Users of public insurance are paying more for bariatric surgery compared to private insurance patients, according to researchers the University of Georgia. The investigators believe the study, 'In‐patient obesity diagnosis, use of surgical treatment and associated costs by payer type in the United States: Analysis of the National Inpatient Sample, 2011 through 2014', published in Clinical Obesity, is the first to break down surgeries by insurance payer type (public versus private insurance) to better understand the economic burden on patients and US health care system overall.
"Bariatric surgery is becoming more common, but there's increasing evidence that bariatric surgery is not happening consistently across all payer types, and there might be cost differences by payer type," said lead study author, Dr Janani Rajbhandari-Thapa, an assistant professor of health policy and management in UGA's College of Public Health. "The hoops that they (Medicaid or Medicare patients) have to jump through may be more [than others] to access the surgery and that was our motivation to look into this."
These differences could point to inequities in health care access that make it more difficult for patients who have Medicaid or Medicare to qualify or pay for bariatric surgery when they need it. Obesity rates are highest among low-income Americans; this also tends to be a group with less access to obesity treatment options, including bariatric surgery.
The team analysed a national dataset of hospitalised patients from 2011 to 2014, looking for trends in bariatric surgery use, costs across insurance types and other demographic factors.
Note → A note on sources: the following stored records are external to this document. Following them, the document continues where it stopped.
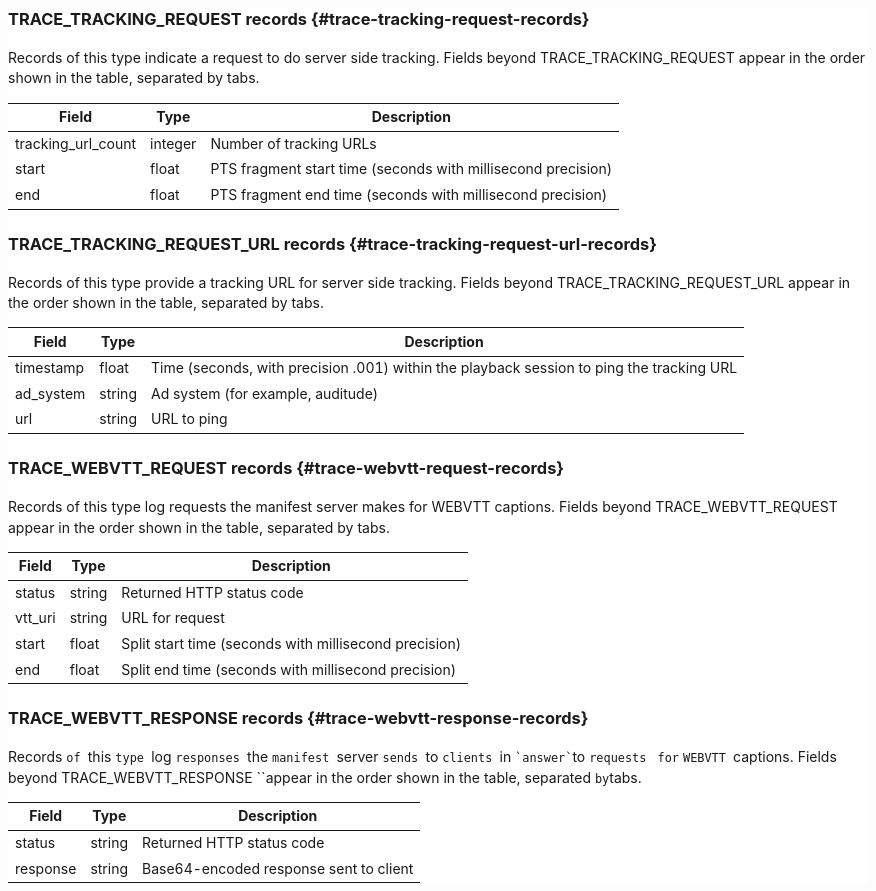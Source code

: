 ### TRACE_TRACKING_REQUEST records {#trace-tracking-request-records}

Records of this type indicate a request to do server side tracking. Fields beyond TRACE_TRACKING_REQUEST appear in the order shown in the table, separated by tabs.

|Field|Type|Description|
|--- |--- |--- |
|tracking_url_count|integer|Number of tracking URLs|
|start|float|PTS fragment start time (seconds with millisecond precision)|
|end|float|PTS fragment end time (seconds with millisecond precision)|

### TRACE_TRACKING_REQUEST_URL records {#trace-tracking-request-url-records}

Records of this type provide a tracking URL for server side tracking. Fields beyond TRACE_TRACKING_REQUEST_URL appear in the order shown in the table, separated by tabs.

|Field|Type|Description|
|--- |--- |--- |
|timestamp|float|Time (seconds, with precision .001) within the playback session to ping the tracking URL|
|ad_system|string|Ad system (for example, auditude)|
|url|string|URL to ping|

### TRACE_WEBVTT_REQUEST records {#trace-webvtt-request-records}

Records of this type log requests the manifest server makes for WEBVTT captions. Fields beyond TRACE_WEBVTT_REQUEST appear in the order shown in the table, separated by tabs.

|Field|Type|Description|
|--- |--- |--- |
|status|string|Returned HTTP status code|
|vtt_uri|string|URL for request|
|start|float|Split start time (seconds with millisecond precision)|
|end|float|Split end time (seconds with millisecond precision)|

### TRACE_WEBVTT_RESPONSE records {#trace-webvtt-response-records}

Records ``of ``this ``type ``log ``responses ``the ``manifest ``server ``sends ``to ``clients ``in `` `answer` ``to ``requests `` `for` ``WEBVTT ``captions. Fields beyond TRACE_WEBVTT_RESPONSE ``appear in the order shown in the table, separated `by`tabs.

|Field|Type|Description|
|--- |--- |--- |
|status|string|Returned HTTP status code|
|response|string|Base64-encoded response sent to client|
They found a statistically significant increase in the proportion of (a) hospitalised patients diagnosed with obesity, and (b) bariatric surgery among those diagnosed with obesity and among different socio‐demographic and insurance groups. Despite the increase in the national in‐patient cost, the average in‐patient cost per hospitalisation associated with bariatric surgery decreased from 2012 to 2014.
But they also found that while on average individual patients are paying less for the surgery, the overall cost burden was highest for publicly insured patients. The average cost per surgery was highest among Medicare patients.
Thapa added they can't say why that is, but "as soon as we talk about public insurance, it is taxpayer money that is paying for the surgery.”
The next step, the authors said, is to investigate the long-term health outcomes and medical costs of the weight loss surgery.
Despite the study's focus on one clinical intervention, Thapa and her co-authors still advocate for prevention as the best way to reduce the burden of obesity on individuals and the system.